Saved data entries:

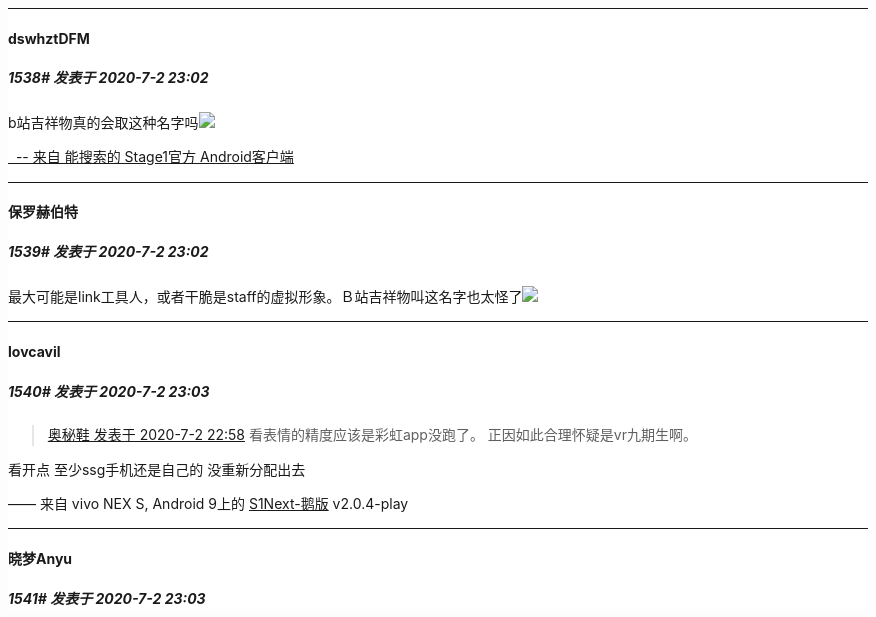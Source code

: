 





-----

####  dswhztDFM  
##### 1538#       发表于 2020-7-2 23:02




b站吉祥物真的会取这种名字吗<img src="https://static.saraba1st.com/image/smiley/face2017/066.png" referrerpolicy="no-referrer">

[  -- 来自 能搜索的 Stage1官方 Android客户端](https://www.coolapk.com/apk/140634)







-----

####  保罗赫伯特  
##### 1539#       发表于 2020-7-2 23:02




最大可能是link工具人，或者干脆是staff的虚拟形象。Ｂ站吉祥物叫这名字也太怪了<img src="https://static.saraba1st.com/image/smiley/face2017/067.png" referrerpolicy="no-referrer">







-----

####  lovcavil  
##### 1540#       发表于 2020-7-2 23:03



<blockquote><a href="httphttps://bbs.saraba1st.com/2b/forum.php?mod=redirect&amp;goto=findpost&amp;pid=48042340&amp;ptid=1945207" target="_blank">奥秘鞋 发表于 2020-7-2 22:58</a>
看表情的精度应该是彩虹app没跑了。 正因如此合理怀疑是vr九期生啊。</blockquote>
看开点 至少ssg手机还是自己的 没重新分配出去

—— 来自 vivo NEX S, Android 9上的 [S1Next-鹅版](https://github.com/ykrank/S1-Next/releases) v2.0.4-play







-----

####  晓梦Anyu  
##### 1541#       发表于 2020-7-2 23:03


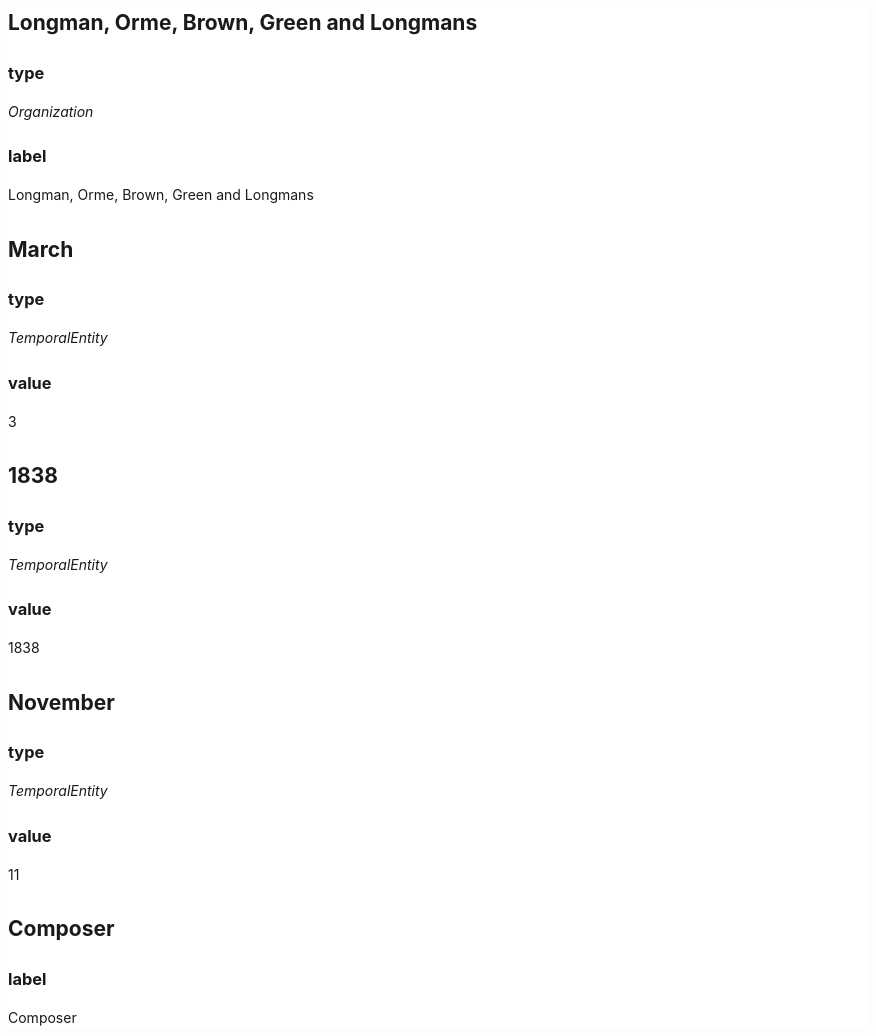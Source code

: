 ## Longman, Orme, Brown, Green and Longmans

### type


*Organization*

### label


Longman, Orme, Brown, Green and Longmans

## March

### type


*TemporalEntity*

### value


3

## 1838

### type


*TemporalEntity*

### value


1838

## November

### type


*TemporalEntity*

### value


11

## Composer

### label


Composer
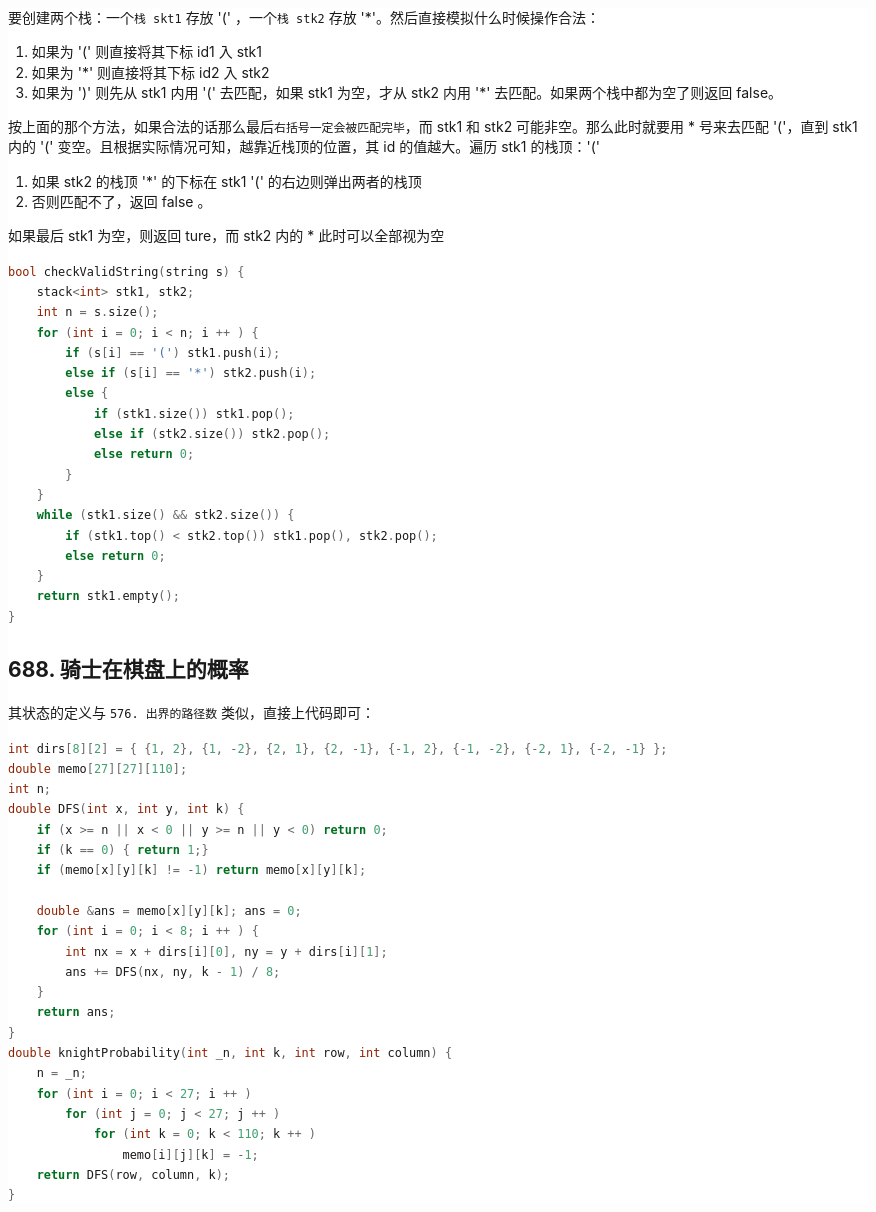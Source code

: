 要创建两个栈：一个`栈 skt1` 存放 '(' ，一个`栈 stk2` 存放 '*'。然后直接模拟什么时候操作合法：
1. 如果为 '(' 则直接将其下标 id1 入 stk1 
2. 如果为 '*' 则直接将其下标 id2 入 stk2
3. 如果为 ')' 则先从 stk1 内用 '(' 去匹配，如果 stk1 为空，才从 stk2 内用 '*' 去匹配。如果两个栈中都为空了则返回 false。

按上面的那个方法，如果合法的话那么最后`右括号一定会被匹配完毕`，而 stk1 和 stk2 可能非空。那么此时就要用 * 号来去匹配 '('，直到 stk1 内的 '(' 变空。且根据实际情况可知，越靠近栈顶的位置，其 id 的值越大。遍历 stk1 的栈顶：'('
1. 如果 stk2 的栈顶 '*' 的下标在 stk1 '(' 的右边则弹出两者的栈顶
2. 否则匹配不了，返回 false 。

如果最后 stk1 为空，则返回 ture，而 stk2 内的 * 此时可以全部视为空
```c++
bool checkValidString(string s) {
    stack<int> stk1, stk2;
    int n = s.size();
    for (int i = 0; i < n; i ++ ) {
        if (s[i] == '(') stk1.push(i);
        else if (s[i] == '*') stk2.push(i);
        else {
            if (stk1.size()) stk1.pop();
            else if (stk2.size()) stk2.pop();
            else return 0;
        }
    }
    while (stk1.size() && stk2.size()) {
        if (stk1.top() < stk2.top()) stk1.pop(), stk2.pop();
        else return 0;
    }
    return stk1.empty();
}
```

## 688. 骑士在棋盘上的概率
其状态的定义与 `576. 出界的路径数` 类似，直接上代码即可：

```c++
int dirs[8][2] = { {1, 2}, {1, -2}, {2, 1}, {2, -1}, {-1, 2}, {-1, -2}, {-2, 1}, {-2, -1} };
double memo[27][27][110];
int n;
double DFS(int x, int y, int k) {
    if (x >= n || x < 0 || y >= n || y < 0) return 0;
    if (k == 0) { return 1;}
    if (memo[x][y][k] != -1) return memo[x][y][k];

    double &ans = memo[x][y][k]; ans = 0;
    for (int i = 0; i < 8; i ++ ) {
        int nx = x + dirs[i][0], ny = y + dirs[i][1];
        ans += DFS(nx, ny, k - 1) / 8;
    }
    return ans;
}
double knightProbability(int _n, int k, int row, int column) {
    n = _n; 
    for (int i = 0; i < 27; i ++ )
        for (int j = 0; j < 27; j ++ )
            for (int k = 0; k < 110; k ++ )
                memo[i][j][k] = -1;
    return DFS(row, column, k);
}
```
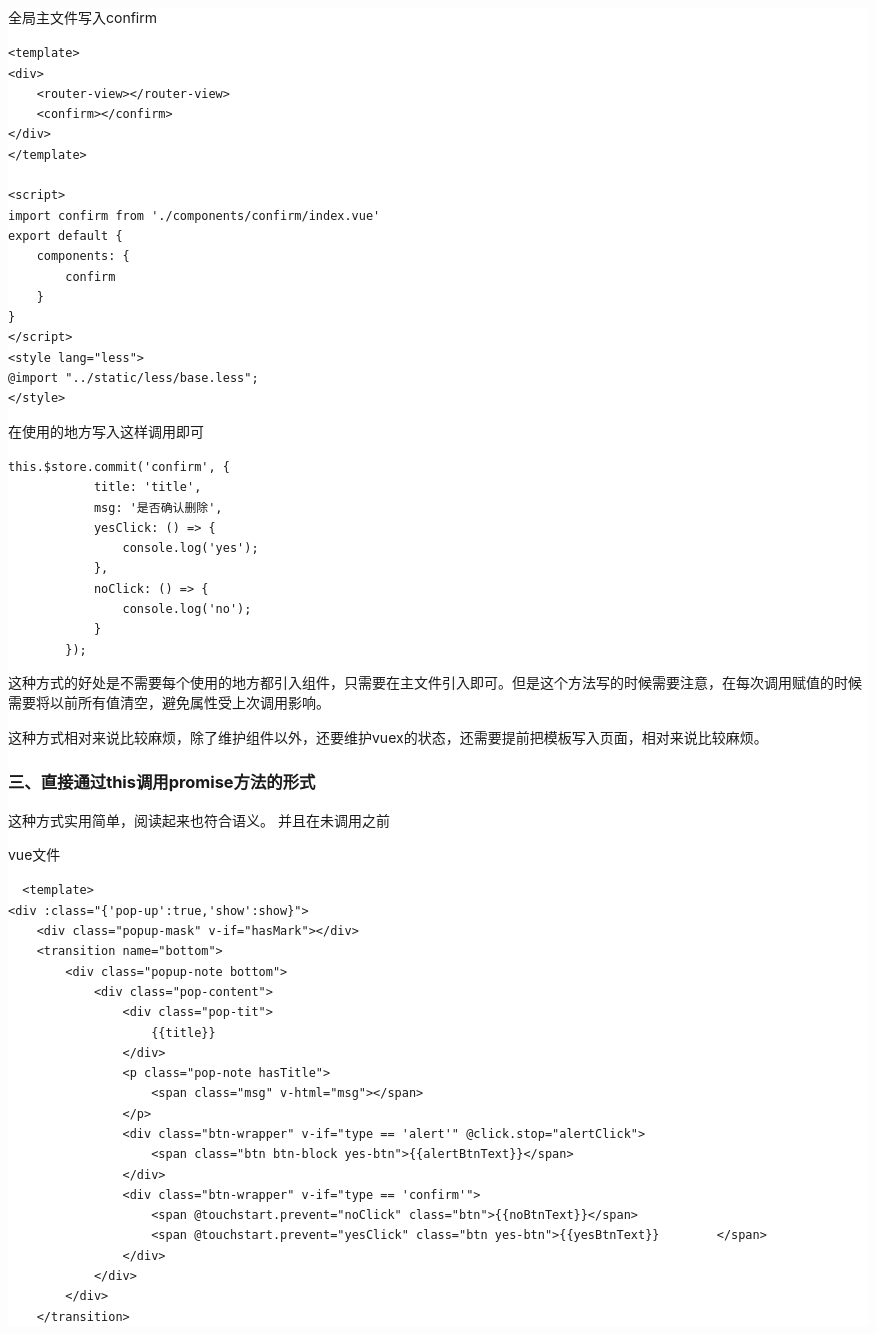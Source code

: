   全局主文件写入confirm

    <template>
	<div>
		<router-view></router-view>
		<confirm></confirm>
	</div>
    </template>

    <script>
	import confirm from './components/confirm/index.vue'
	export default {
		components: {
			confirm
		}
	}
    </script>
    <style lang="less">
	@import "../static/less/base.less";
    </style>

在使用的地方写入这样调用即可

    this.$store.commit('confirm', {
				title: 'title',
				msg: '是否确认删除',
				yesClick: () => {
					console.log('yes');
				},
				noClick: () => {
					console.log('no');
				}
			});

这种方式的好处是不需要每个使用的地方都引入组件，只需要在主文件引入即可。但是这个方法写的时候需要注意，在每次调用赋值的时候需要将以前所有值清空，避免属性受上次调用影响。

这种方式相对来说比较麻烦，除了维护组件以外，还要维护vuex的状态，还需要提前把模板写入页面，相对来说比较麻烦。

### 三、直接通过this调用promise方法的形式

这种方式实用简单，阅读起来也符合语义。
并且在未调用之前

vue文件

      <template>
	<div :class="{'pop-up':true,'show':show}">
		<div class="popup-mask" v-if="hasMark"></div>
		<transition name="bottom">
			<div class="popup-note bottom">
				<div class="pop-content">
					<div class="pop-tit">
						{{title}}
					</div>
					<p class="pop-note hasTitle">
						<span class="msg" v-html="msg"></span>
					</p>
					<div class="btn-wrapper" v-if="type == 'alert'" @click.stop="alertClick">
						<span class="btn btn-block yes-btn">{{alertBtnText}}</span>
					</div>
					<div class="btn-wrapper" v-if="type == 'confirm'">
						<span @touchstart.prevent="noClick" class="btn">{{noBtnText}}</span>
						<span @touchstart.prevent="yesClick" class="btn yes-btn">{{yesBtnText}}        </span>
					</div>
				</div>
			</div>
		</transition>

• _Work task_
State how many lines of the data above contain the word "less", and include nothing other than that number.

• _Solved problem_
2